Locker Problem

Super scratchy work on the problem shown below. I was basically thinking out loud on the page. The first question I asked myself was "how many times will a given locker have its state changed?" I realized that it would be determined by the number of factors of the locker's number, and went from there. You'll notice that I started with student 1 closing all of the lockers, and then basically worked on the problem starting with student number 2 and all lockers being closed. I get a little hung up on excluding 1 until near the end. I began starting to work out how to find the number of factors a given number would have, based on prime factorizations. I'm thinking it would involve counting the number of combinations of prime factors, but I realize it falls apart because it double counts factors.

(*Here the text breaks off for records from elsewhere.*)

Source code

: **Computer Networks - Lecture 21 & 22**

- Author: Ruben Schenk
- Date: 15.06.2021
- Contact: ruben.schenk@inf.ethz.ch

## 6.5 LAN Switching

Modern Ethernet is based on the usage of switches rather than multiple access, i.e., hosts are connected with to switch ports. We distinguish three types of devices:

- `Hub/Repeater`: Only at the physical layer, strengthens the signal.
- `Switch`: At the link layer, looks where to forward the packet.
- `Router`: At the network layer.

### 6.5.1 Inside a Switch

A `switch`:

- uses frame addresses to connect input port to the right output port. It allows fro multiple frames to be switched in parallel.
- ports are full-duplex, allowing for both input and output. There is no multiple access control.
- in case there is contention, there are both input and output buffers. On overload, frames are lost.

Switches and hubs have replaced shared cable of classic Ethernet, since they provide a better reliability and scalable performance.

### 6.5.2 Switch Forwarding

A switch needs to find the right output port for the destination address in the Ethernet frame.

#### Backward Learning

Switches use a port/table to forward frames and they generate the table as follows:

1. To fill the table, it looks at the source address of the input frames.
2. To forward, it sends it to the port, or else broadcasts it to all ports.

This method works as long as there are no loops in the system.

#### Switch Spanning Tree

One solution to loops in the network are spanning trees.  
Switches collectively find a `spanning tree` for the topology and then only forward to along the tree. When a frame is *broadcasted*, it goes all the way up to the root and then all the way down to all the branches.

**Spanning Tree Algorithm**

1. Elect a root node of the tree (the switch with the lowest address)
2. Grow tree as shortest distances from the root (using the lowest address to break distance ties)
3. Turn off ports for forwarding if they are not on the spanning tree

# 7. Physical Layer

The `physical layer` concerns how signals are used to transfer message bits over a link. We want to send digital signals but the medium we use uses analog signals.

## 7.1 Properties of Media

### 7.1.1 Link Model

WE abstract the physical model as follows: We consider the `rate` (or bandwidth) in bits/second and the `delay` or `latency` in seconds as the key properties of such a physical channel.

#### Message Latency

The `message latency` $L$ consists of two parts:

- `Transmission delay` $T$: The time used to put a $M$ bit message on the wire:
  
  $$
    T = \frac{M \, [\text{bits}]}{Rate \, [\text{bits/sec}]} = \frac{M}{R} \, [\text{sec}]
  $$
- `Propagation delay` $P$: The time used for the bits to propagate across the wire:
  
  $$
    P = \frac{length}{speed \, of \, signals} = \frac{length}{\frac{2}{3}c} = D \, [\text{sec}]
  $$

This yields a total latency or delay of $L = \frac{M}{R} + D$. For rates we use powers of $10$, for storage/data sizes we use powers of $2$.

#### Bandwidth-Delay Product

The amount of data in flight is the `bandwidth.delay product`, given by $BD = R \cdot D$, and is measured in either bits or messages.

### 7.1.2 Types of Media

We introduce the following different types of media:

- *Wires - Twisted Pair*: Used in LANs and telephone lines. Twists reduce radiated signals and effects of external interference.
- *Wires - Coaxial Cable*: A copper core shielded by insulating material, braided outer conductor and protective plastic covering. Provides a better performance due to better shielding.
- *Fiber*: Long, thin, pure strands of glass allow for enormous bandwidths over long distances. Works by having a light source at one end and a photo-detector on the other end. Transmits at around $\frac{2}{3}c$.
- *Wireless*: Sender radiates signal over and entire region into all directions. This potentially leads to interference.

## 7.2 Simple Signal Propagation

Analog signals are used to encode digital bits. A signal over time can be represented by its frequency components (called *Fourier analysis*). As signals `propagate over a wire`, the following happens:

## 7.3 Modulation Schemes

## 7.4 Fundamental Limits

At this point I've finally started to realize how to count the number of factors nicely based on the prime factorization, and I also keep on excluding 1 for some reason (I think it's just how the problem was pitched in class that got me stuck thinking like that).

I have a nice formula for giving me the number of distinct factors, and finally decide to include 1 because I realize the formula automatically does that. I swap around even and odd in my "final answer" to account for this change.

Ran through an example number just to try it out. Realized I would need to run every number through the formula to get a complete list and decided to call it quits. I should have known from the way the question was phrased that the answer would turn out to be an easily described set of numbers, but it honestly never occurred to me that only perfect squares have an odd number of factors - cool problem!